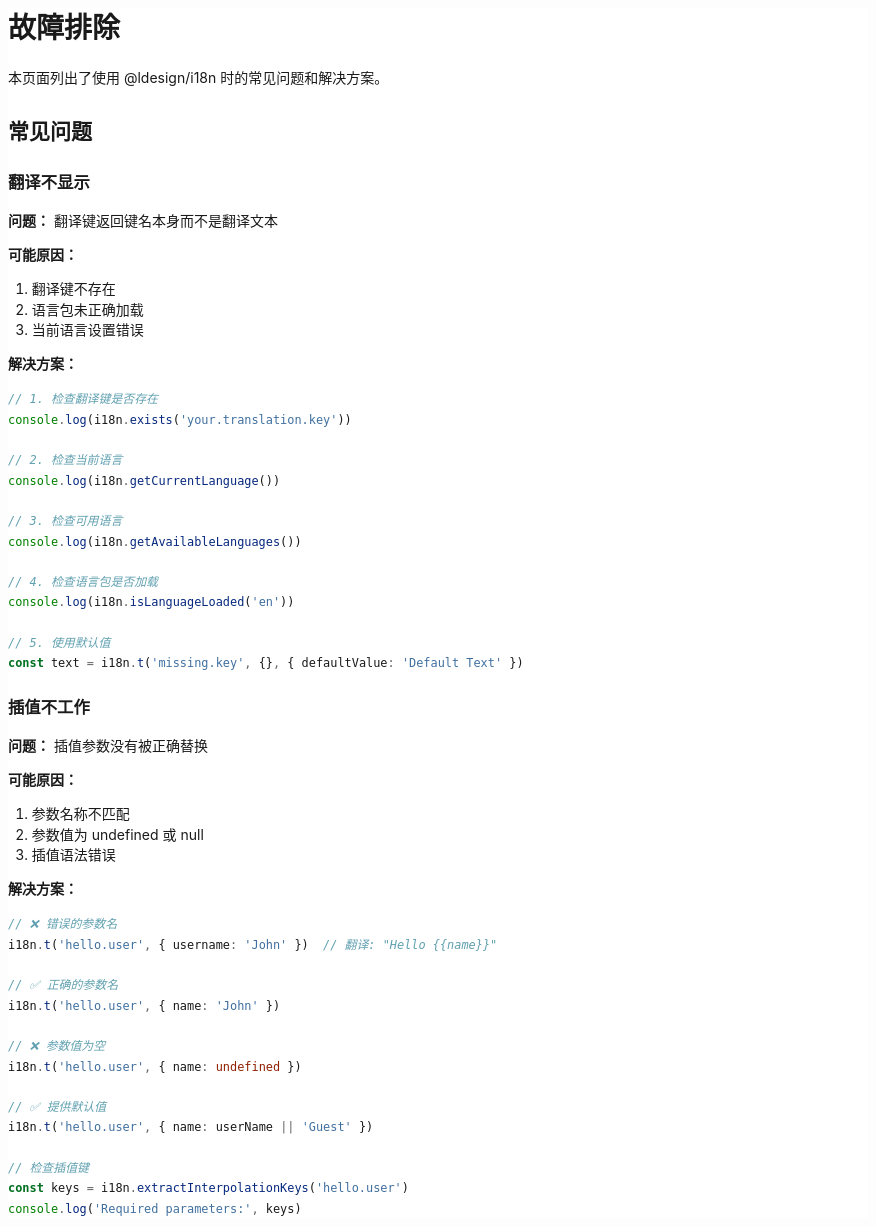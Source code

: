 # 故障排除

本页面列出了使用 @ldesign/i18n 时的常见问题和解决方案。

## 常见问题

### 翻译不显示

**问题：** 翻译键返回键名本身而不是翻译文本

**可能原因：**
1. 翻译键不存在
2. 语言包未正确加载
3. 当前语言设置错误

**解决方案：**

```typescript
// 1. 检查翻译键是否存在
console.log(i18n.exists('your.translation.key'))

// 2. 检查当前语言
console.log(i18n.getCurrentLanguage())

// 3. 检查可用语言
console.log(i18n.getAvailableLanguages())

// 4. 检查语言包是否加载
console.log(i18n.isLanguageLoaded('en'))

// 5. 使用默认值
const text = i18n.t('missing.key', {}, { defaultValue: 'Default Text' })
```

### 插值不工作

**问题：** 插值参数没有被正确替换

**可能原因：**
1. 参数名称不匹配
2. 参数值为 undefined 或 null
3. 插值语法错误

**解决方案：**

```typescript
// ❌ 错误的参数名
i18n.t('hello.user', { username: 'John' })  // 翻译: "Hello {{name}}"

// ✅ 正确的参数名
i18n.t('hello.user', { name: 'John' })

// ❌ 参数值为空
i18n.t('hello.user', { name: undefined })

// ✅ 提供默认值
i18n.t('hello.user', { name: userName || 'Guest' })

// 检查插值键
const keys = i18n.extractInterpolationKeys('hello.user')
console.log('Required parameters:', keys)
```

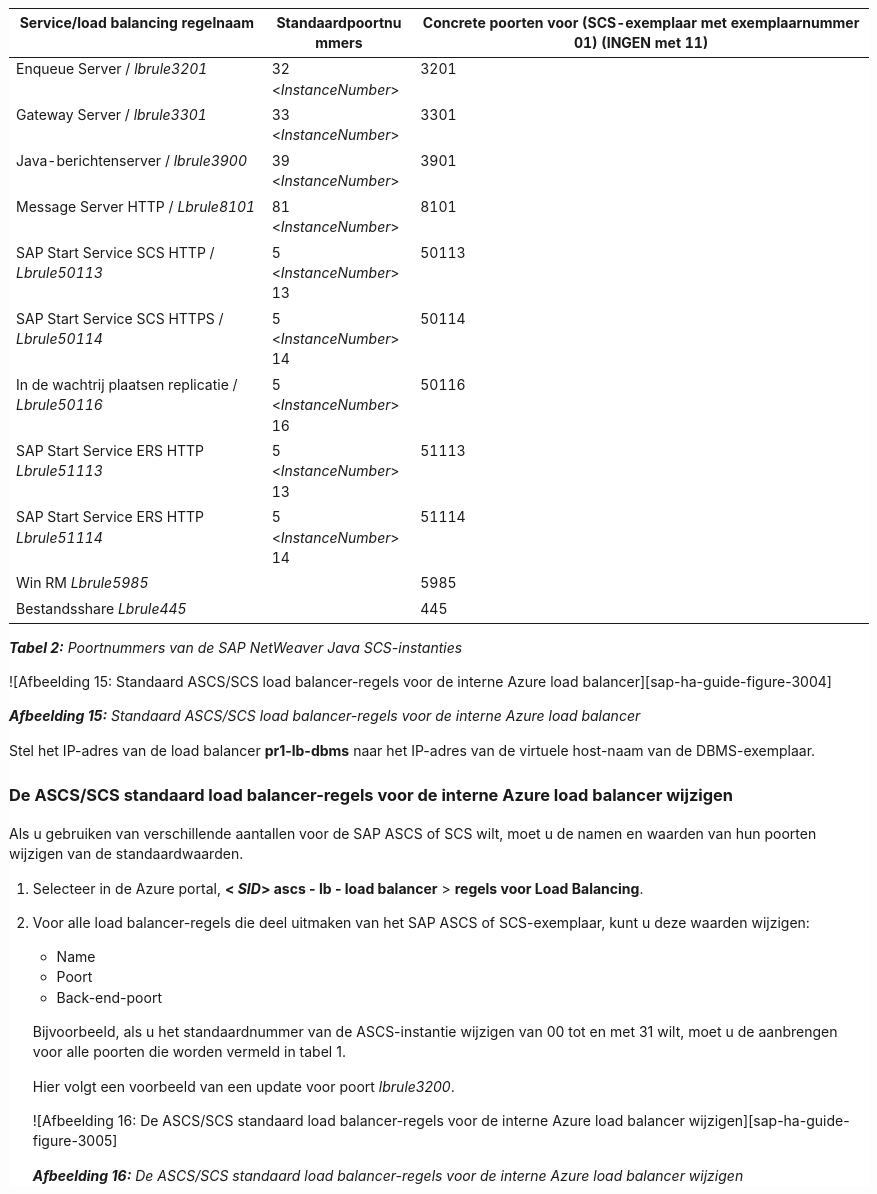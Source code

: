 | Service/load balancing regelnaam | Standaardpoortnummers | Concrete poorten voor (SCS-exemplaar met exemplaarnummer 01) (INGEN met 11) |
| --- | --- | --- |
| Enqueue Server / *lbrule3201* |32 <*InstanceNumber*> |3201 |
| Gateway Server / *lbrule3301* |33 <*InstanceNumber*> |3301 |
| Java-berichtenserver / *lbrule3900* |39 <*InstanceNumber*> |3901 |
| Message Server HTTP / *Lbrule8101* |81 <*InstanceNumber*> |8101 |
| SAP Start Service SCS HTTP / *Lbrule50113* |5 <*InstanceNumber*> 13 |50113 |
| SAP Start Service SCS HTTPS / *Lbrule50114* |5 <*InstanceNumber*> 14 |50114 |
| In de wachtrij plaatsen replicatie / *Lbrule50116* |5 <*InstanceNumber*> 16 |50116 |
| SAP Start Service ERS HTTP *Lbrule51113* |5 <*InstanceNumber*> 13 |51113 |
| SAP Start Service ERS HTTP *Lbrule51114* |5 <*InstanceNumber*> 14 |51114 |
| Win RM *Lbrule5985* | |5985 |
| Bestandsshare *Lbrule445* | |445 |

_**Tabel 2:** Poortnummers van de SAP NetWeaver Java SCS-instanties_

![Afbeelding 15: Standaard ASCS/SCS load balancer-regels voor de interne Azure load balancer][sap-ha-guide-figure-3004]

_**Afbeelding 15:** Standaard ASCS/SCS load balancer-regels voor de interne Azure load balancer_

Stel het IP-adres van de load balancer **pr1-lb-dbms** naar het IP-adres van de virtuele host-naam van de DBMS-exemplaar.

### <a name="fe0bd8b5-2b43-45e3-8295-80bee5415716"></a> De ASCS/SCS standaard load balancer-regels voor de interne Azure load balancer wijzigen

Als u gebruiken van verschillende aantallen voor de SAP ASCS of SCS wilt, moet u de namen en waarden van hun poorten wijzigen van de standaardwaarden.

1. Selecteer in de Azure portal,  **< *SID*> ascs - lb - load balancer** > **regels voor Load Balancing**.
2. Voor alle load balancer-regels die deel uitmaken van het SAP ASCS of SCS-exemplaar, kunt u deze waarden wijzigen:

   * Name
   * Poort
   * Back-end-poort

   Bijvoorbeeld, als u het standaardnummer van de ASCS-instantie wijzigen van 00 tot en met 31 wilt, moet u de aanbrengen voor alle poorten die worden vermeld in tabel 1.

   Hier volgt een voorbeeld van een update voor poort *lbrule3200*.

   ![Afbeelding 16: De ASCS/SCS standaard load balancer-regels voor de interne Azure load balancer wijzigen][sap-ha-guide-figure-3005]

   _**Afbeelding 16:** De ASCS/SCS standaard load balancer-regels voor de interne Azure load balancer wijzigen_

•••

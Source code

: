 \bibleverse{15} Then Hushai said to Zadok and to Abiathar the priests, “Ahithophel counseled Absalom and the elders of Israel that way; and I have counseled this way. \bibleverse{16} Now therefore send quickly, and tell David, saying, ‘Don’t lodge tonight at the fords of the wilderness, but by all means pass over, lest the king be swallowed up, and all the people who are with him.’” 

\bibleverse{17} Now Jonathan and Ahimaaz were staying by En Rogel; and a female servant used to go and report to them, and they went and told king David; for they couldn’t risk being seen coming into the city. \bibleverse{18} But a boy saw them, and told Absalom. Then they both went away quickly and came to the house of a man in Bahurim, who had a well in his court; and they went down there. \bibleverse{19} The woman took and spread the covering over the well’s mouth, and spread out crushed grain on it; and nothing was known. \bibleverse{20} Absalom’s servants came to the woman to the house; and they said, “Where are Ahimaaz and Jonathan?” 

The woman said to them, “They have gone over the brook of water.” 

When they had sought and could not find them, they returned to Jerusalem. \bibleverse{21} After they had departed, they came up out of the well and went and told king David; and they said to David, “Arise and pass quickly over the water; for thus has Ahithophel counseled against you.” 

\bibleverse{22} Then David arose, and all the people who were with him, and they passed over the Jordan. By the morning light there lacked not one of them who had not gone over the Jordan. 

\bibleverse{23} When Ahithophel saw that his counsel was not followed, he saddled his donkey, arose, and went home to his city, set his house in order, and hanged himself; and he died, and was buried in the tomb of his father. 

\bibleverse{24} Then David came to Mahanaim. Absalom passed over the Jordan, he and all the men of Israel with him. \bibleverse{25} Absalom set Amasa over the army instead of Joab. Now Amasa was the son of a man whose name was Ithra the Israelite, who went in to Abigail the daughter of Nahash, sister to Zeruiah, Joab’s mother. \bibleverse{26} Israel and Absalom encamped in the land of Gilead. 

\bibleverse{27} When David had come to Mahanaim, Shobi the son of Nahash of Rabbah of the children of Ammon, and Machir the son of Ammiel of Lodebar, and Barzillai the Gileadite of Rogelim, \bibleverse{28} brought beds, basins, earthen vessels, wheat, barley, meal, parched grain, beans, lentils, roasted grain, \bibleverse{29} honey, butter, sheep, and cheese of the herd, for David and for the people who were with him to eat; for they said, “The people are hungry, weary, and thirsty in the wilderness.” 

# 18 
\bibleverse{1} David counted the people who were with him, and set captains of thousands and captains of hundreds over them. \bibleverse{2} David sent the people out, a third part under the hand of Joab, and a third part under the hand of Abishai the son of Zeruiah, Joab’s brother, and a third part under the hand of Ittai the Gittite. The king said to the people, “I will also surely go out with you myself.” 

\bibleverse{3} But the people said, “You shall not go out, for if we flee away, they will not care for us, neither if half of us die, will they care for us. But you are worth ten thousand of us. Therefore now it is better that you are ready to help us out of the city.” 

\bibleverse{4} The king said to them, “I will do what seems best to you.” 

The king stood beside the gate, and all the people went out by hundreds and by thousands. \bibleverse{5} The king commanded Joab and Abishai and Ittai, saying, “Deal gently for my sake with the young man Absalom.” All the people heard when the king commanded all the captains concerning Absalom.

•••

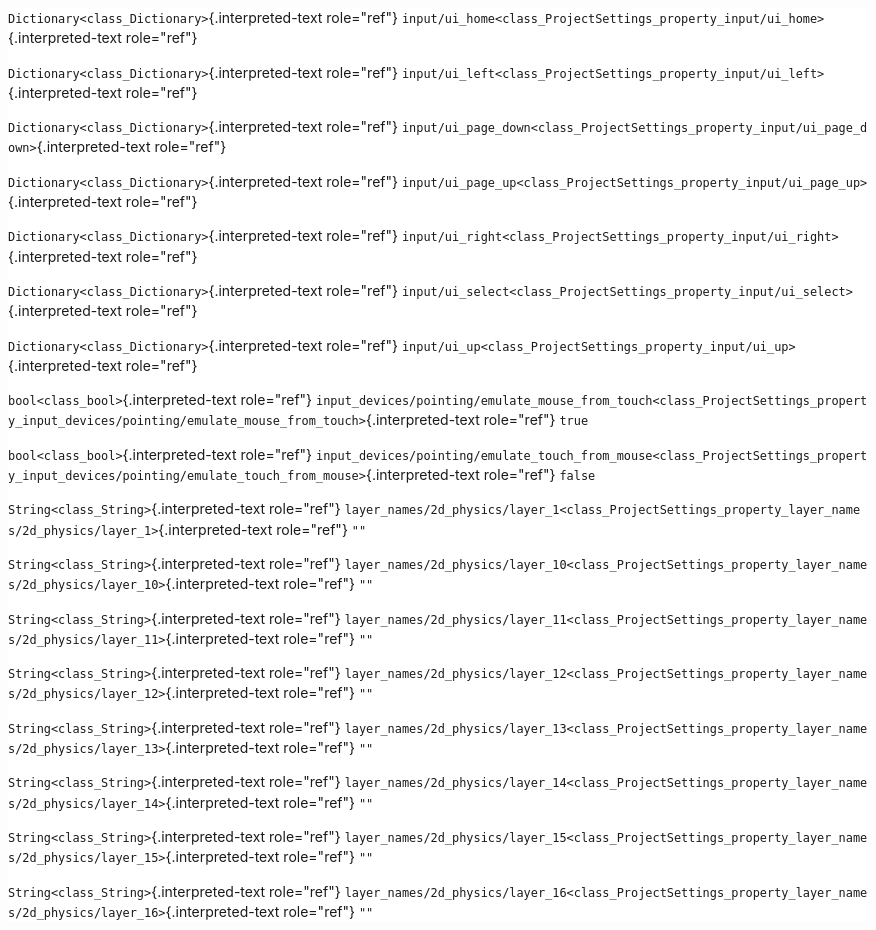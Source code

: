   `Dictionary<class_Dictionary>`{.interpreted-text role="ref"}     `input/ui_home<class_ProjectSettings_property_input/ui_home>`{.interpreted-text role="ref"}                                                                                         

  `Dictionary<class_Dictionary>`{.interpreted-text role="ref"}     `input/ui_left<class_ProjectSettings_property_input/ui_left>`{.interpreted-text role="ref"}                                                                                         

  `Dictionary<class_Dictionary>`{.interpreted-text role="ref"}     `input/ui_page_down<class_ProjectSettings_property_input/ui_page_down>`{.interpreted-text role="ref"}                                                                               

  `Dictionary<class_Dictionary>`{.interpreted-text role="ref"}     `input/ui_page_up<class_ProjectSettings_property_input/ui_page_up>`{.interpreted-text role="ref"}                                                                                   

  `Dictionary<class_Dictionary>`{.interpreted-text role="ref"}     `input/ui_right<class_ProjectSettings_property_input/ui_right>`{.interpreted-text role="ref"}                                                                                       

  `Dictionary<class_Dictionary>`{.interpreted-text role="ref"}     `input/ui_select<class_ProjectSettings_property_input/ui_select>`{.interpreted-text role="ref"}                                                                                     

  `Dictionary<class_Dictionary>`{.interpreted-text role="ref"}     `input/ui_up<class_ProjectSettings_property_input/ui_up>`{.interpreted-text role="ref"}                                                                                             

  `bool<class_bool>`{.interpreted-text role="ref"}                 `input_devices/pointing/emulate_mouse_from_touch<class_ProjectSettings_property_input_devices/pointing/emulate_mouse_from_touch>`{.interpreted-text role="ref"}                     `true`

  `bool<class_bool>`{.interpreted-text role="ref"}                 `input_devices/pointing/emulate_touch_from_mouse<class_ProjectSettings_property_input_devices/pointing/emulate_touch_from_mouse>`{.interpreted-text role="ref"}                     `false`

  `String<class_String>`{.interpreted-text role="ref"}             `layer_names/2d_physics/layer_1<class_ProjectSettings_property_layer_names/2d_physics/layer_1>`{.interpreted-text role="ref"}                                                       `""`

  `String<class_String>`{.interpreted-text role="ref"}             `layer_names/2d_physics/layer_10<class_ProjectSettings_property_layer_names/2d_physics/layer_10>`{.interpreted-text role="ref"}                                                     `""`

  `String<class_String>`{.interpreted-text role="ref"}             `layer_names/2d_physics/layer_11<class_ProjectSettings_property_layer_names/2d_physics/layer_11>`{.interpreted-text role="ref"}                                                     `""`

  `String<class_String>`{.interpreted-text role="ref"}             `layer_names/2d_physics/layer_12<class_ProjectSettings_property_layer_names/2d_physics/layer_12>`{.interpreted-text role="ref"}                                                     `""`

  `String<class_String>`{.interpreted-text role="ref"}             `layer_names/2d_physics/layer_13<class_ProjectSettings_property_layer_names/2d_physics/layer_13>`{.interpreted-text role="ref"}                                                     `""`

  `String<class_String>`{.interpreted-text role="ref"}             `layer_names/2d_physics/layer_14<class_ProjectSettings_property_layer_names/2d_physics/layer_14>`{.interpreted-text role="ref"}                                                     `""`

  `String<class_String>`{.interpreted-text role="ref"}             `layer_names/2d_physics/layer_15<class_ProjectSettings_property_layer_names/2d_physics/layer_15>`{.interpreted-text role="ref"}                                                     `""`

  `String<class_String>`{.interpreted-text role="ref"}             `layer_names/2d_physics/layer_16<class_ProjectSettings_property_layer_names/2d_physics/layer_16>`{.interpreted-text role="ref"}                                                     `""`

•••

- What you should do: What lines in the data above contain the word "const"? Show them all.

- Response to the task:
const text = i18n.t('missing.key', {}, { defaultValue: 'Default Text' })
const keys = i18n.extractInterpolationKeys('hello.user')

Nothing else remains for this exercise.